Tuesday, June 7, 2016

Memoir and Face As Time Code


Ruth Ozeki, who made the incredible short film on her grandmother which I have written about here before (Halvinf the Bones) has come out with a genius short memoir called The Face: A Time Code (https://www.amazon.com/dp/1632060523/ref=cm_sw_r_cp_api_6PUvxbX216BW2).

This incredible tiny title chronicles her watching her own face in a mirror for three hours. That's it. But it's so profound - her reflections on impermanence, self and lack of self, aging and racism, are all mind-blowingly astute, accurate and poignant.

To whit:
Eleven years prior to my birth, my two halves had been mortal enemies. My mother’s people were killing my father’s people, and vice versa, and at a very young age, I was aware of this enmity and aware, too, that I embodied it. And yet my face evinced its opposite: the force of the attraction—true love, sex, miscegenation, call it what you will—that brought me into being. With all these primal and contrary passions eddying below the surface of my skin, it’s no wonder people found my face disturbing.

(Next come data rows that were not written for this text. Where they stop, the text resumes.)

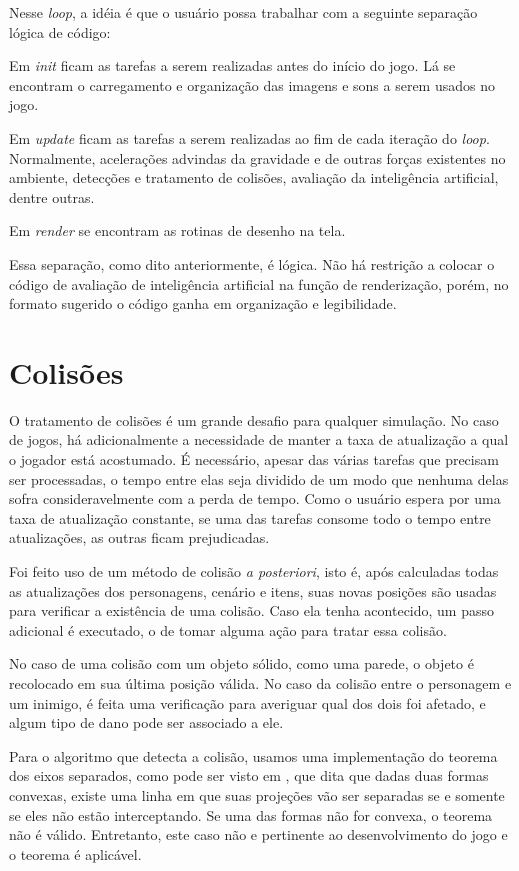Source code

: \documentclass[brazil]{abnt}
\begin{document}
Nesse \textit{loop}, a idéia é que o usuário possa trabalhar com a seguinte separação lógica de código:

Em \textit{init} ficam as tarefas a serem realizadas antes do início do jogo. Lá se encontram o carregamento e organização das imagens e sons a serem usados no jogo. 

Em \textit{update} ficam as tarefas a serem realizadas ao fim de cada iteração do \textit{loop}. Normalmente, acelerações advindas da gravidade e de outras forças existentes no ambiente, detecções e tratamento de colisões, avaliação da inteligência artificial, dentre outras.

Em \textit{render} se encontram as rotinas de desenho na tela.

Essa separação, como dito anteriormente, é lógica. Não há restrição a colocar o código de avaliação de inteligência artificial na função de renderização, porém, no formato sugerido o código ganha em organização e legibilidade.

\section{Colisões}

O tratamento de colisões é um grande desafio para qualquer simulação. No caso de jogos, há adicionalmente a necessidade de manter a taxa de atualização a qual o jogador está acostumado. É necessário, apesar das várias tarefas que precisam ser processadas, o tempo entre elas seja dividido de um modo que nenhuma delas sofra consideravelmente com a perda de tempo. Como o usuário espera por uma taxa de atualização constante, se uma das tarefas consome todo o tempo entre atualizações, as outras ficam prejudicadas.

Foi feito uso de um método de colisão \textit{a posteriori}, isto é, após calculadas todas as atualizações dos personagens, cenário e itens, suas novas posições são usadas para verificar a existência de uma colisão. Caso ela tenha acontecido, um passo adicional é executado, o de tomar alguma ação para tratar essa colisão.

No caso de uma colisão com um objeto sólido, como uma parede,  o objeto é recolocado em sua última posição válida. No caso da colisão entre o personagem e um inimigo, é feita uma verificação para averiguar qual dos dois foi afetado, e algum tipo de dano pode ser associado a ele.

Para o algoritmo que detecta a colisão, usamos uma implementação do teorema dos eixos separados, como pode ser visto em \cite{SeparatingAxes}, que dita que dadas duas formas convexas, existe uma linha em que suas projeções vão ser separadas se e somente se eles não estão interceptando. Se uma das formas não for convexa, o teorema não é válido. Entretanto, este caso não e pertinente ao desenvolvimento do jogo e o teorema é aplicável.
\end{document}
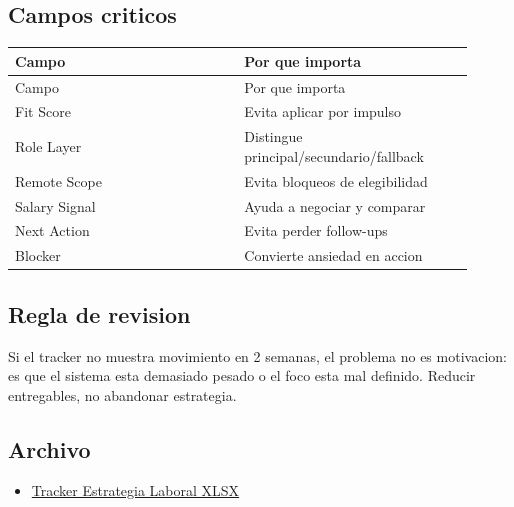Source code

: \subsection{Campos criticos}


\begin{center}
\scriptsize
\begin{longtable}{>{\raggedright\arraybackslash}p{0.455\linewidth} >{\raggedright\arraybackslash}p{0.455\linewidth}}
\toprule
Campo & Por que importa \\
\midrule
\endfirsthead
\toprule
Campo & Por que importa \\
\midrule
\endhead
Fit Score & Evita aplicar por impulso \\
Role Layer & Distingue principal/secundario/fallback \\
Remote Scope & Evita bloqueos de elegibilidad \\
Salary Signal & Ayuda a negociar y comparar \\
Next Action & Evita perder follow-ups \\
Blocker & Convierte ansiedad en accion \\
\bottomrule
\end{longtable}
\end{center}



\subsection{Regla de revision}


Si el tracker no muestra movimiento en 2 semanas, el problema no es motivacion: es que el sistema esta demasiado pesado o el foco esta mal definido. Reducir entregables, no abandonar estrategia.


\subsection{Archivo}


\begin{itemize}
\item \href{file:///E:/Laboral/_roadmap_laboral/tracker/Tracker_Estrategia_Laboral_Alexander_v1.xlsx}{Tracker Estrategia Laboral XLSX}
\end{itemize}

I myself have been pondering the classic Buddhist Koan which asks what your face was before your parents were born. The fact that Ozeki opens with this question drew me in immediately. This question deeply gets at interdependence and the lack of a beginning or ending of a single self. Ozeki, in her prologue:
What did your face look like before your parents were born? I first read this koan when I was eight or maybe nine years old. Someone had given me a little book called Zen Buddhism or perhaps the book had belonged to my parents and I’d taken it from their shelves, thinking it ought to be mine. The book was small and slim, the perfect size for a child to hold, but more importantly, it had a friendly face, which made it stand out from the other duller books on my parents’ shelves.

She even interrogates the face of the book! And wonders about the nature of faces all together:
What makes a face so special? It’s just an organizational device. A planar surface housing a cluster of holes, a convenient gathering place for the sense organs.
Such an intelligent and genuine line of personal questioning from one of my favorite playful zen philosophers. 

And, of course, Ozeki also looks at her own process as an author and filmmaker:
It was so hard to put my first film out into the world, to publish my first novel, to break my family’s silence. I suspect all families have this, some code of silence that is absolute and inviolable and yet so omnipresent as to be almost invisible, too. Like God. Or air.

Noh masks, classic films and plays both Japanese and American, a million small moments of irritation and curiousity - this great small experiment is a treasure of a mini memoir. And, as always, her humor:
01:36:41 As a Zen priest, I probably shouldn’t be using makeup at all. Isn’t there a precept against lipstick? If not, shouldn’t there be? Surely I should be a bit less attached to my physical appearance by now, no? Is my lingering attachment a barometer of my unenlightened state? The author in me is apparently still vain. She is still trying. Is there a time when a woman is officially old enough to stop caring?

Yes, even Zen priests still care about their aging faces, at least female Ruth Ozeki ones do.